**Task statement**
I'd like the full listing transcribed exactly, with no images included.

**Data**
* * * * *
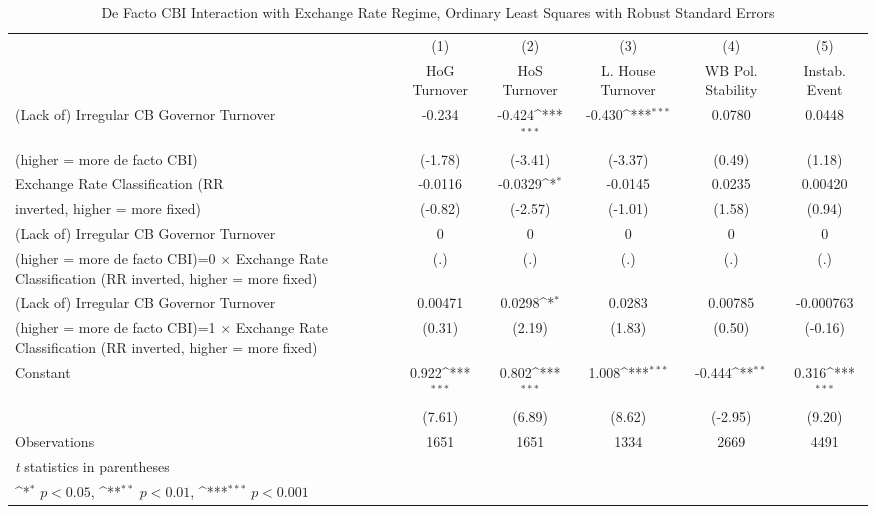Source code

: \begin{table}[htbp]\centering
\def\sym#1{\ifmmode^{#1}\else\(^{#1}\)\fi}
\caption{De Facto CBI Interaction with Exchange Rate Regime, Ordinary Least Squares with Robust Standard Errors \label{imultIndOLSDF}}
\begin{tabular}{l*{5}{c}}
\toprule
                                        &\multicolumn{1}{c}{(1)}&\multicolumn{1}{c}{(2)}&\multicolumn{1}{c}{(3)}&\multicolumn{1}{c}{(4)}&\multicolumn{1}{c}{(5)}\\
                                        &\multicolumn{1}{c}{HoG Turnover}&\multicolumn{1}{c}{HoS Turnover}&\multicolumn{1}{c}{L. House Turnover}&\multicolumn{1}{c}{WB Pol. Stability}&\multicolumn{1}{c}{Instab. Event}\\
\midrule
(Lack of) Irregular CB Governor Turnover&   -0.234         &   -0.424\sym{***}&   -0.430\sym{***}&   0.0780         &   0.0448         \\
(higher = more de facto CBI)            &  (-1.78)         &  (-3.41)         &  (-3.37)         &   (0.49)         &   (1.18)         \\
\addlinespace
Exchange Rate Classification (RR        &  -0.0116         &  -0.0329\sym{*}  &  -0.0145         &   0.0235         &  0.00420         \\
inverted, higher = more fixed)          &  (-0.82)         &  (-2.57)         &  (-1.01)         &   (1.58)         &   (0.94)         \\
\addlinespace
(Lack of) Irregular CB Governor Turnover&        0         &        0         &        0         &        0         &        0         \\
(higher = more de facto CBI)=0 $\times$ Exchange Rate Classification (RR inverted, higher = more fixed)&      (.)         &      (.)         &      (.)         &      (.)         &      (.)         \\
\addlinespace
(Lack of) Irregular CB Governor Turnover&  0.00471         &   0.0298\sym{*}  &   0.0283         &  0.00785         &-0.000763         \\
(higher = more de facto CBI)=1 $\times$ Exchange Rate Classification (RR inverted, higher = more fixed)&   (0.31)         &   (2.19)         &   (1.83)         &   (0.50)         &  (-0.16)         \\
\addlinespace
Constant                                &    0.922\sym{***}&    0.802\sym{***}&    1.008\sym{***}&   -0.444\sym{**} &    0.316\sym{***}\\
                                        &   (7.61)         &   (6.89)         &   (8.62)         &  (-2.95)         &   (9.20)         \\
\midrule
Observations                            &     1651         &     1651         &     1334         &     2669         &     4491         \\
\bottomrule
\multicolumn{6}{l}{\footnotesize \textit{t} statistics in parentheses}\\
\multicolumn{6}{l}{\footnotesize \sym{*} \(p<0.05\), \sym{**} \(p<0.01\), \sym{***} \(p<0.001\)}\\
\end{tabular}
\end{table}
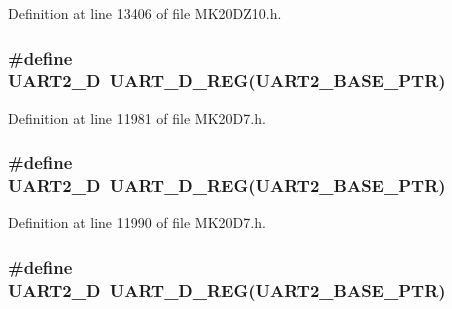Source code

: Definition at line 13406 of file M\+K20\+D\+Z10.\+h.

\subsubsection[{\texorpdfstring{U\+A\+R\+T2\+\_\+D}{UART2_D}}]{\setlength{\rightskip}{0pt plus 5cm}\#define U\+A\+R\+T2\+\_\+D~{\bf U\+A\+R\+T\+\_\+\+D\+\_\+\+R\+EG}({\bf U\+A\+R\+T2\+\_\+\+B\+A\+S\+E\+\_\+\+P\+TR})}\hypertarget{group___u_a_r_t___register___accessor___macros_ga92cfdefa4bbd5e6aceaad280e911b76b}{}\label{group___u_a_r_t___register___accessor___macros_ga92cfdefa4bbd5e6aceaad280e911b76b}


Definition at line 11981 of file M\+K20\+D7.\+h.

\subsubsection[{\texorpdfstring{U\+A\+R\+T2\+\_\+D}{UART2_D}}]{\setlength{\rightskip}{0pt plus 5cm}\#define U\+A\+R\+T2\+\_\+D~{\bf U\+A\+R\+T\+\_\+\+D\+\_\+\+R\+EG}({\bf U\+A\+R\+T2\+\_\+\+B\+A\+S\+E\+\_\+\+P\+TR})}\hypertarget{group___u_a_r_t___register___accessor___macros_ga92cfdefa4bbd5e6aceaad280e911b76b}{}\label{group___u_a_r_t___register___accessor___macros_ga92cfdefa4bbd5e6aceaad280e911b76b}


Definition at line 11990 of file M\+K20\+D7.\+h.

\subsubsection[{\texorpdfstring{U\+A\+R\+T2\+\_\+D}{UART2_D}}]{\setlength{\rightskip}{0pt plus 5cm}\#define U\+A\+R\+T2\+\_\+D~{\bf U\+A\+R\+T\+\_\+\+D\+\_\+\+R\+EG}({\bf U\+A\+R\+T2\+\_\+\+B\+A\+S\+E\+\_\+\+P\+TR})}\hypertarget{group___u_a_r_t___register___accessor___macros_ga92cfdefa4bbd5e6aceaad280e911b76b}{}\label{group___u_a_r_t___register___accessor___macros_ga92cfdefa4bbd5e6aceaad280e911b76b}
* * * * *
**Expected answer**
Source code

: \begin{table}[htbp]\centering
\def\sym#1{\ifmmode^{#1}\else\(^{#1}\)\fi}
\caption{De Facto CBI Interaction with Exchange Rate Regime, Ordinary Least Squares with Robust Standard Errors \label{imultIndOLSDF}}
\begin{tabular}{l*{5}{c}}
\toprule
                                        &\multicolumn{1}{c}{(1)}&\multicolumn{1}{c}{(2)}&\multicolumn{1}{c}{(3)}&\multicolumn{1}{c}{(4)}&\multicolumn{1}{c}{(5)}\\
                                        &\multicolumn{1}{c}{HoG Turnover}&\multicolumn{1}{c}{HoS Turnover}&\multicolumn{1}{c}{L. House Turnover}&\multicolumn{1}{c}{WB Pol. Stability}&\multicolumn{1}{c}{Instab. Event}\\
\midrule
(Lack of) Irregular CB Governor Turnover&   -0.234         &   -0.424\sym{***}&   -0.430\sym{***}&   0.0780         &   0.0448         \\
(higher = more de facto CBI)            &  (-1.78)         &  (-3.41)         &  (-3.37)         &   (0.49)         &   (1.18)         \\
\addlinespace
Exchange Rate Classification (RR        &  -0.0116         &  -0.0329\sym{*}  &  -0.0145         &   0.0235         &  0.00420         \\
inverted, higher = more fixed)          &  (-0.82)         &  (-2.57)         &  (-1.01)         &   (1.58)         &   (0.94)         \\
\addlinespace
(Lack of) Irregular CB Governor Turnover&        0         &        0         &        0         &        0         &        0         \\
(higher = more de facto CBI)=0 $\times$ Exchange Rate Classification (RR inverted, higher = more fixed)&      (.)         &      (.)         &      (.)         &      (.)         &      (.)         \\
\addlinespace
(Lack of) Irregular CB Governor Turnover&  0.00471         &   0.0298\sym{*}  &   0.0283         &  0.00785         &-0.000763         \\
(higher = more de facto CBI)=1 $\times$ Exchange Rate Classification (RR inverted, higher = more fixed)&   (0.31)         &   (2.19)         &   (1.83)         &   (0.50)         &  (-0.16)         \\
\addlinespace
Constant                                &    0.922\sym{***}&    0.802\sym{***}&    1.008\sym{***}&   -0.444\sym{**} &    0.316\sym{***}\\
                                        &   (7.61)         &   (6.89)         &   (8.62)         &  (-2.95)         &   (9.20)         \\
\midrule
Observations                            &     1651         &     1651         &     1334         &     2669         &     4491         \\
\bottomrule
\multicolumn{6}{l}{\footnotesize \textit{t} statistics in parentheses}\\
\multicolumn{6}{l}{\footnotesize \sym{*} \(p<0.05\), \sym{**} \(p<0.01\), \sym{***} \(p<0.001\)}\\
\end{tabular}
\end{table}
Source code

: Definition at line 13406 of file M\+K20\+D\+Z10.\+h.

\subsubsection[{\texorpdfstring{U\+A\+R\+T2\+\_\+D}{UART2_D}}]{\setlength{\rightskip}{0pt plus 5cm}\#define U\+A\+R\+T2\+\_\+D~{\bf U\+A\+R\+T\+\_\+\+D\+\_\+\+R\+EG}({\bf U\+A\+R\+T2\+\_\+\+B\+A\+S\+E\+\_\+\+P\+TR})}\hypertarget{group___u_a_r_t___register___accessor___macros_ga92cfdefa4bbd5e6aceaad280e911b76b}{}\label{group___u_a_r_t___register___accessor___macros_ga92cfdefa4bbd5e6aceaad280e911b76b}


Definition at line 11981 of file M\+K20\+D7.\+h.

\subsubsection[{\texorpdfstring{U\+A\+R\+T2\+\_\+D}{UART2_D}}]{\setlength{\rightskip}{0pt plus 5cm}\#define U\+A\+R\+T2\+\_\+D~{\bf U\+A\+R\+T\+\_\+\+D\+\_\+\+R\+EG}({\bf U\+A\+R\+T2\+\_\+\+B\+A\+S\+E\+\_\+\+P\+TR})}\hypertarget{group___u_a_r_t___register___accessor___macros_ga92cfdefa4bbd5e6aceaad280e911b76b}{}\label{group___u_a_r_t___register___accessor___macros_ga92cfdefa4bbd5e6aceaad280e911b76b}


Definition at line 11990 of file M\+K20\+D7.\+h.

\subsubsection[{\texorpdfstring{U\+A\+R\+T2\+\_\+D}{UART2_D}}]{\setlength{\rightskip}{0pt plus 5cm}\#define U\+A\+R\+T2\+\_\+D~{\bf U\+A\+R\+T\+\_\+\+D\+\_\+\+R\+EG}({\bf U\+A\+R\+T2\+\_\+\+B\+A\+S\+E\+\_\+\+P\+TR})}\hypertarget{group___u_a_r_t___register___accessor___macros_ga92cfdefa4bbd5e6aceaad280e911b76b}{}\label{group___u_a_r_t___register___accessor___macros_ga92cfdefa4bbd5e6aceaad280e911b76b}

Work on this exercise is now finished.